A typical request which needs authentication passes through various handlers which try to autenticate. The MeshAuthChain is currently responsible for passing the requests along these handlers.

JWT handler

This handler tries to authenticate the request by validating the JWT against the Gentics Mesh keystore certificate. The identified user will be added to the request when this succeeds. In this case no other authentication handler in the chain is called.

Failed authentications at this stage will yield a Could not authenticate token. warning. This warning will be removed in future versions of Gentics Mesh. The next handler in the chain will be used if the JWT handler was unable to authenticate the user.

OAuth handler

This handler will utilize the configured or provided public keys to validate the request. The AuthServicePlugin API will be called when the request JWT could be validated with the provided public keys.

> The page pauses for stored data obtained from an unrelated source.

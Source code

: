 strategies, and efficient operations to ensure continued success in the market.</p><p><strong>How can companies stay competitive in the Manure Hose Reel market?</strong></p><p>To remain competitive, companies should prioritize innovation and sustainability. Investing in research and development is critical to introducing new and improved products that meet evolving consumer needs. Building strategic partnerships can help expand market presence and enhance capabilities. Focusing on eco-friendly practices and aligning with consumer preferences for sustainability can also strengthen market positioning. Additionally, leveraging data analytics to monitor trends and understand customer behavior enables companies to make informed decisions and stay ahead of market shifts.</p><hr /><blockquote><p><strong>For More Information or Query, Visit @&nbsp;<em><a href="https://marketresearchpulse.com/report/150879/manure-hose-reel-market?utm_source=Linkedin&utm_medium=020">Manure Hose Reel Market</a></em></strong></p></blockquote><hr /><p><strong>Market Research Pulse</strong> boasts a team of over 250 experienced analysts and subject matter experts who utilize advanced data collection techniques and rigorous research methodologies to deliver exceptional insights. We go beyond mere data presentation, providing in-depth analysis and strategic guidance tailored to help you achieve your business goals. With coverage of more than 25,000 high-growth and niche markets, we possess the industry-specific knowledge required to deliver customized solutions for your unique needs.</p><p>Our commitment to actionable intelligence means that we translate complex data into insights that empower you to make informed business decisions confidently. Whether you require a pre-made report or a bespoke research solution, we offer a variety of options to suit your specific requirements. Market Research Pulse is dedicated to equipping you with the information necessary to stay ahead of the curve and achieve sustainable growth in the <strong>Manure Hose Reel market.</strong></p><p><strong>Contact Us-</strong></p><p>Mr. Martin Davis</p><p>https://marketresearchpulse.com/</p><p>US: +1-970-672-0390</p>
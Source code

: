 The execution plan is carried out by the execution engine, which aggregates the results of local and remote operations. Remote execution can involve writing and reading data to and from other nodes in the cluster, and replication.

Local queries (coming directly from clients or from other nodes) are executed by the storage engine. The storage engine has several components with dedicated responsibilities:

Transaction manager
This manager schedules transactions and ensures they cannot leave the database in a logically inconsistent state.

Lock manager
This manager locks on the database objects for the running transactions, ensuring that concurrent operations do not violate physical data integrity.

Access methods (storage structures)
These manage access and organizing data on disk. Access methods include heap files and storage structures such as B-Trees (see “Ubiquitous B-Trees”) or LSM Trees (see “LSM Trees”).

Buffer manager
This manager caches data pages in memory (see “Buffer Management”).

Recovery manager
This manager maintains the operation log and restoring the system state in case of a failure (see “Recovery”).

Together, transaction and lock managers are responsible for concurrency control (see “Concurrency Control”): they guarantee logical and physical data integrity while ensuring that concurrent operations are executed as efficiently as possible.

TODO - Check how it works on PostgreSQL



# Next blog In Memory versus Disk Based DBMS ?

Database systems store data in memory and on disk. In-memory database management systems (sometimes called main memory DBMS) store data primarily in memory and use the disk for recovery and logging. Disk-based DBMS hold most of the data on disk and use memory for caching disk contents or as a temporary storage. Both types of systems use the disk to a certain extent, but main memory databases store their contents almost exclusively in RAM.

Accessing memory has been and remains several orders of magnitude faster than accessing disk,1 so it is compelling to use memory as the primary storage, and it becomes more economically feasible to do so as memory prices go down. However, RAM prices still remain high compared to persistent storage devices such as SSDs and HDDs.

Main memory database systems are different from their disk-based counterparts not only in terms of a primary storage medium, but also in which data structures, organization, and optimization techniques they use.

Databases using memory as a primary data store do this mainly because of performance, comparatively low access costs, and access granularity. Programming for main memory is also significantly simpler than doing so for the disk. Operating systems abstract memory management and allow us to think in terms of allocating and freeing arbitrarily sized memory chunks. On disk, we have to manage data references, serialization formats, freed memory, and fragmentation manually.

First the acceptToken method gets called to check if any of the plugins rejects the request.

Next the mapping process will be invoked. The token information will be inspected to check whether a mapping call is needed.

The extractUsername method gets called to identify and load the user. Once the user has been loaded

The jti or iat of the JWT will be used to decide whether a fresh mapping call must be invoked. The JWT will only be passed to the mapping code if it has not yet been handled.

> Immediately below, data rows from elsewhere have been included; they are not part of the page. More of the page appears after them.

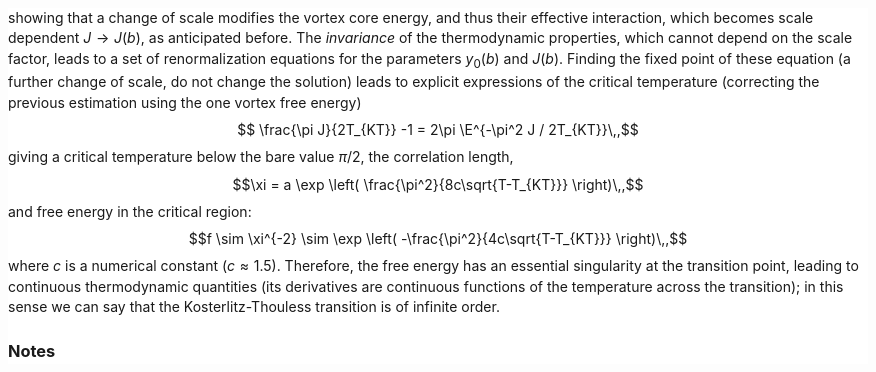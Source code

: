 showing that a change of scale modifies the vortex core energy, and thus their effective interaction, which becomes scale dependent $J \rightarrow J(b)$, as anticipated before. The *invariance* of the thermodynamic properties, which cannot depend on the scale factor, leads to a set of renormalization equations for the parameters $y_0(b)$ and $J(b)$. Finding the fixed point of these equation (a further change of scale, do not change the solution) leads to explicit expressions of the critical temperature (correcting the previous estimation using the one vortex free energy)
$$ \frac{\pi J}{2T_{KT}} -1 = 2\pi \E^{-\pi^2 J / 2T_{KT}}\,,$$
giving a critical temperature below the bare value $\pi/2$, the correlation length,
$$\xi = a \exp \left( \frac{\pi^2}{8c\sqrt{T-T_{KT}}} \right)\,,$$
and free energy in the critical region:
$$f \sim \xi^{-2} \sim \exp \left( -\frac{\pi^2}{4c\sqrt{T-T_{KT}}} \right)\,,$$
where $c$ is a numerical constant ($c\approx 1.5$). Therefore, the free energy has an essential singularity at the transition point, leading to continuous thermodynamic quantities (its derivatives are continuous functions of the temperature across the transition); in this sense we can say that the Kosterlitz-Thouless transition is of infinite order.


### Notes

[^BS]: Barabási, A. L., and Stanley, H. E., *Fractal Concepts in Surface Growth,* (Cambridge, 1995)

[^BV]: Barrat, A., Barthélemy, M., and Vespignani, A., *Dynamical Processes in Complex Networks,* (Cambridge, 2008)

[^KR]: Krapivsky, P., Redner, S., and Ben-Naim, E., *A Kinetic View of Statistical Physics,* (Cambridge, 2010)

[^xy]: Plischke, M., and Bersen, B., *Equilibrium Statistical Physics,* (Word Scientific, 2006)

    A more complete presentation of the XY model can be found in:

    * Chaikin, P. M., and Lubensky, T.C., *Principles of Condensed Matter Physics,* (Cambridge, 2000)
    * Kardar, M., *Statistical Physics of Fields,* (Cambridge, 2007)

[^kt]: Kosterlitz, J. M., and Thouless, D. J., *Ordering, metastability and phase transitions in two-dimensional systems,* J. Phys. C **6**, 1181 (1973) [.pdf]({static}/pdfs/Kosterlitz-2016nl.pdf)

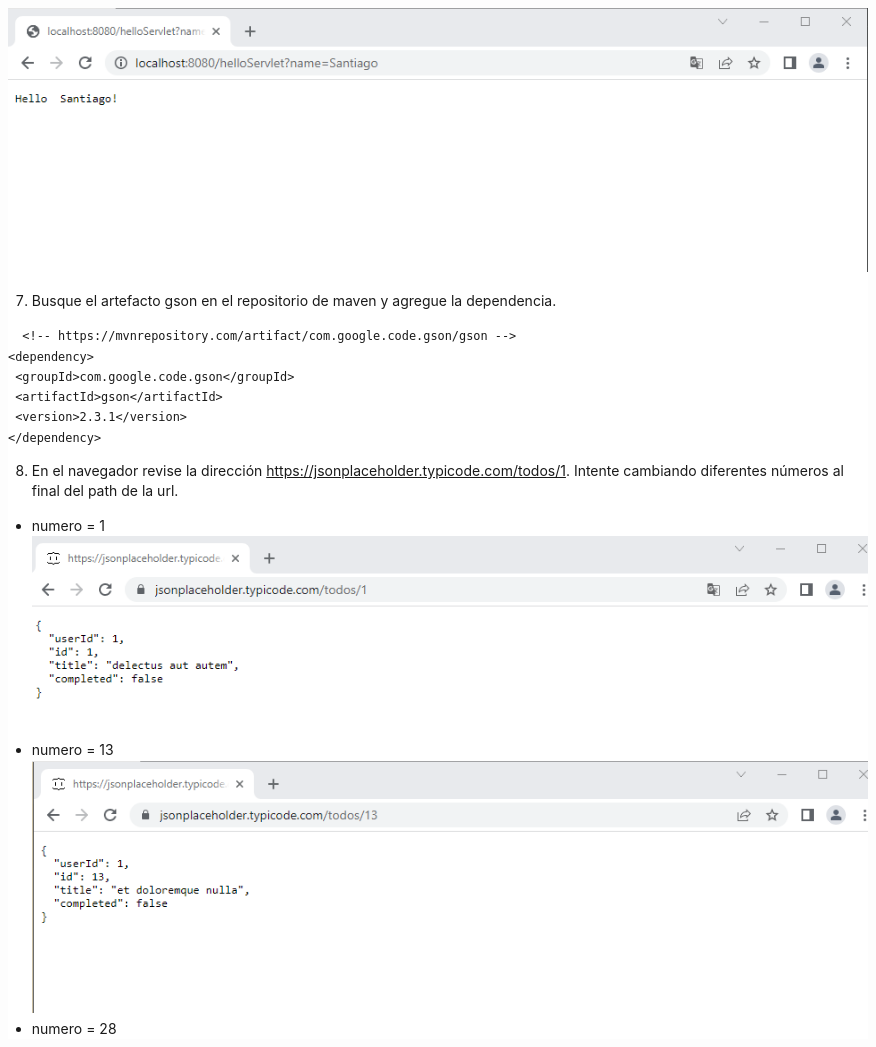 ![4](https://github.com/SantiagoMelo0104/CVDS-LAB05/blob/Master/pantallazos/2.2.png)

7. Busque el artefacto gson en el repositorio de maven y agregue la dependencia.

```
  <!-- https://mvnrepository.com/artifact/com.google.code.gson/gson -->
<dependency>
 <groupId>com.google.code.gson</groupId>
 <artifactId>gson</artifactId>
 <version>2.3.1</version>
</dependency>
```
8. En el navegador revise la dirección https://jsonplaceholder.typicode.com/todos/1. Intente cambiando diferentes números al final del path de la url.

* numero = 1
![5](https://github.com/SantiagoMelo0104/CVDS-LAB05/blob/Master/pantallazos/2.3.png)
* numero = 13
![6](https://github.com/SantiagoMelo0104/CVDS-LAB05/blob/Master/pantallazos/2.4.png)
* numero = 28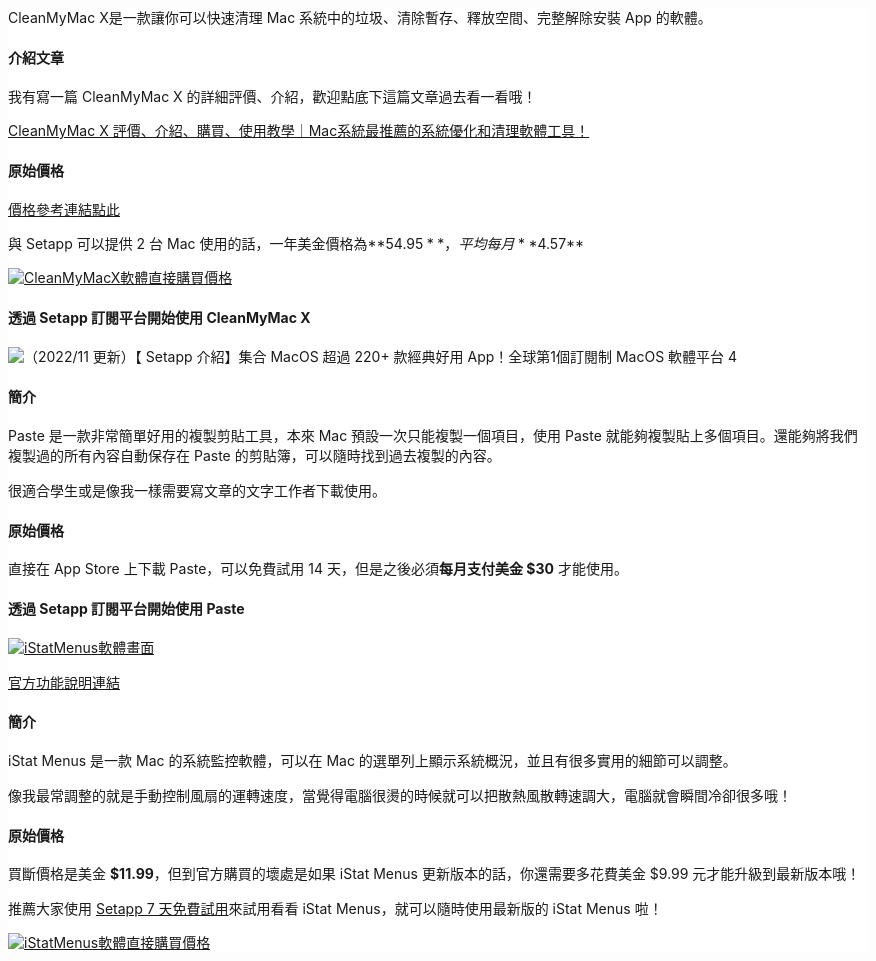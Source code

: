 CleanMyMac X是一款讓你可以快速清理 Mac 系統中的垃圾、清除暫存、釋放空間、完整解除安裝 App 的軟體。

#### 介紹文章

我有寫一篇 CleanMyMac X 的詳細評價、介紹，歡迎點底下這篇文章過去看一看哦！

[CleanMyMac X 評價、介紹、購買、使用教學｜Mac系統最推薦的系統優化和清理軟體工具！](https://leadingmrk.com/cleanmymacx-preview/)

#### 原始價格

[價格參考連結點此](https://leadingmrk.com/cleanmymacx)

與 Setapp 可以提供 2 台 Mac 使用的話，一年美金價格為**$54.95**，平均每月**$4.57**

[![CleanMyMacX軟體直接購買價格](https://leadingmrk.com/wp-content/uploads/2020/04/07-CleanMyMacX-%E8%BB%9F%E9%AB%94%E7%9B%B4%E6%8E%A5%E8%B3%BC%E8%B2%B7%E5%83%B9%E6%A0%BC.png)](https://leadingmrk.com/wp-content/uploads/2020/04/07-CleanMyMacX-%E8%BB%9F%E9%AB%94%E7%9B%B4%E6%8E%A5%E8%B3%BC%E8%B2%B7%E5%83%B9%E6%A0%BC.png)

#### 透過 Setapp 訂閱平台開始使用 CleanMyMac X

![（2022/11 更新）【 Setapp 介紹】集合 MacOS 超過 220+ 款經典好用 App！全球第1個訂閱制 MacOS 軟體平台 4](https://leadingmrk.com/wp-content/uploads/2022/02/Paste.jpg)

#### 簡介

Paste 是一款非常簡單好用的複製剪貼工具，本來 Mac 預設一次只能複製一個項目，使用 Paste 就能夠複製貼上多個項目。還能夠將我們複製過的所有內容自動保存在 Paste 的剪貼簿，可以隨時找到過去複製的內容。

很適合學生或是像我一樣需要寫文章的文字工作者下載使用。

#### 原始價格

直接在 App Store 上下載 Paste，可以免費試用 14 天，但是之後必須**每月支付美金 $30** 才能使用。

#### 透過 Setapp 訂閱平台開始使用 Paste

[![iStatMenus軟體畫面](https://leadingmrk.com/wp-content/uploads/2020/04/08-iStatMenus%E8%BB%9F%E9%AB%94%E7%95%AB%E9%9D%A2.png)](https://leadingmrk.com/wp-content/uploads/2020/04/08-iStatMenus%E8%BB%9F%E9%AB%94%E7%95%AB%E9%9D%A2.png)

[官方功能說明連結](http://leadingmrk.com/setapp-istatmenus)

#### 簡介

iStat Menus 是一款 Mac 的系統監控軟體，可以在 Mac 的選單列上顯示系統概況，並且有很多實用的細節可以調整。

像我最常調整的就是手動控制風扇的運轉速度，當覺得電腦很燙的時候就可以把散熱風散轉速調大，電腦就會瞬間冷卻很多哦！

#### 原始價格

買斷價格是美金 **$11.99**，但到官方購買的壞處是如果 iStat Menus 更新版本的話，你還需要多花費美金 $9.99 元才能升級到最新版本哦！

推薦大家使用 [Setapp 7 天免費試用](http://leadingmrk.com/setapp-start-7-days-free-trial)來試用看看 iStat Menus，就可以隨時使用最新版的 iStat Menus 啦！

[![iStatMenus軟體直接購買價格](https://leadingmrk.com/wp-content/uploads/2020/04/09-iStatMenus%E8%BB%9F%E9%AB%94%E7%9B%B4%E6%8E%A5%E8%B3%BC%E8%B2%B7%E5%83%B9%E6%A0%BC.png)](https://leadingmrk.com/wp-content/uploads/2020/04/09-iStatMenus%E8%BB%9F%E9%AB%94%E7%9B%B4%E6%8E%A5%E8%B3%BC%E8%B2%B7%E5%83%B9%E6%A0%BC.png)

Finally the mapToken method will be called for every AuthServicePlugin.

Anonymous Auth Handler

This handler will only be utilized when no authentication information have been added to the request and when the anonymous authentication has been enabled. The handler will automatically assign the anonymous user to the request and accept it.


The AuthServicePlugin interface must be used for an authentication plugin. This interface provides various methods which will be invoked by Gentics Mesh during the authentication process.

Mapping JWT

Table 1. AuthServicePlugin methods excerpt
Method Description


Use the token information to create a mapping result which will be used to sync user, groups, roles.

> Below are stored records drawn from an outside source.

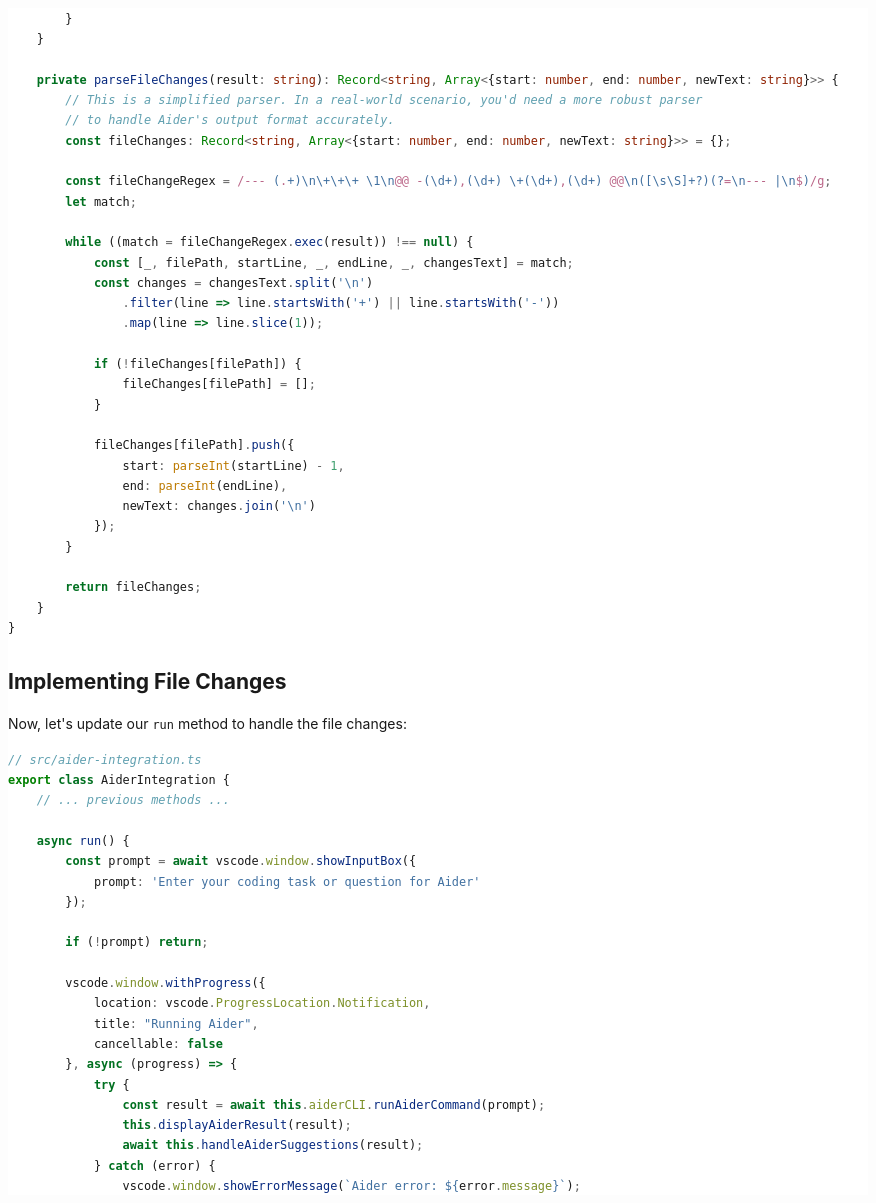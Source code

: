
 ```typescript
        }
    }

    private parseFileChanges(result: string): Record<string, Array<{start: number, end: number, newText: string}>> {
        // This is a simplified parser. In a real-world scenario, you'd need a more robust parser
        // to handle Aider's output format accurately.
        const fileChanges: Record<string, Array<{start: number, end: number, newText: string}>> = {};

        const fileChangeRegex = /--- (.+)\n\+\+\+ \1\n@@ -(\d+),(\d+) \+(\d+),(\d+) @@\n([\s\S]+?)(?=\n--- |\n$)/g;
        let match;

        while ((match = fileChangeRegex.exec(result)) !== null) {
            const [_, filePath, startLine, _, endLine, _, changesText] = match;
            const changes = changesText.split('\n')
                .filter(line => line.startsWith('+') || line.startsWith('-'))
                .map(line => line.slice(1));

            if (!fileChanges[filePath]) {
                fileChanges[filePath] = [];
            }

            fileChanges[filePath].push({
                start: parseInt(startLine) - 1,
                end: parseInt(endLine),
                newText: changes.join('\n')
            });
        }

        return fileChanges;
    }
}
```

## Implementing File Changes

Now, let's update our `run` method to handle the file changes:

```typescript
// src/aider-integration.ts
export class AiderIntegration {
    // ... previous methods ...

    async run() {
        const prompt = await vscode.window.showInputBox({
            prompt: 'Enter your coding task or question for Aider'
        });

        if (!prompt) return;

        vscode.window.withProgress({
            location: vscode.ProgressLocation.Notification,
            title: "Running Aider",
            cancellable: false
        }, async (progress) => {
            try {
                const result = await this.aiderCLI.runAiderCommand(prompt);
                this.displayAiderResult(result);
                await this.handleAiderSuggestions(result);
            } catch (error) {
                vscode.window.showErrorMessage(`Aider error: ${error.message}`);
```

The information from the returned MappingResult will be used to sync the elements in Gentics Mesh. Any of the fields in the result can be omitted.

Sync process is as follows:

  1. Update user with MappingResult#getUser information or use default mapper if no user was specified.

  2. Create roles that are listed in MappingResult#getRoles.

  3. Create groups that are listed in MappingResult#getGroups.

  4. Assign user to groups of MappingResult#getGroups list.

  5. Link roles that are listed within MappingResult#getGroups entries to the groups (via GroupResponse#getRoles).

  6. Iterate over all roles of the mapped groups and invoke MappingResult#getRoleFilter to check whether the role should be unlinked from the group. You can use this to ensure that only specific roles are links to the groups.

  7. Link roles that are listed within MappingResult#getRoles entries to the groups (via GroupResponse#getGroups).

  8. Iterate over all groups of the user and invoke MappingResult#getGroupFilter to check whether the user should be removed from the group. You can use this to ensure that the use is only part of specific groups.

A default mapper which maps firstname, lastname, email address will be used for user information if you do not set the user field in the MappingResult object.
The synchronization process will only be invoked if the access token changes. Remember that you need to issue a new access token if you change the mapping in keycloak. The old token may still contain the old information.
It is important to note that the mapper API can not be used to delete users, roles or groups.


The AuthServicePluginUtils provides additional utility functions that can be used in your plugin implementation. The AuthServicePluginUtils#createRoleFilter() and AuthServicePluginUtils#createGroupFilter() methods can be used to create filters which will only keep role/group, user/group assignments that have been specified in the given lists.

This is useful if you want to ensure that users only belong in the groups that are managed by your identity provider/auth plugin.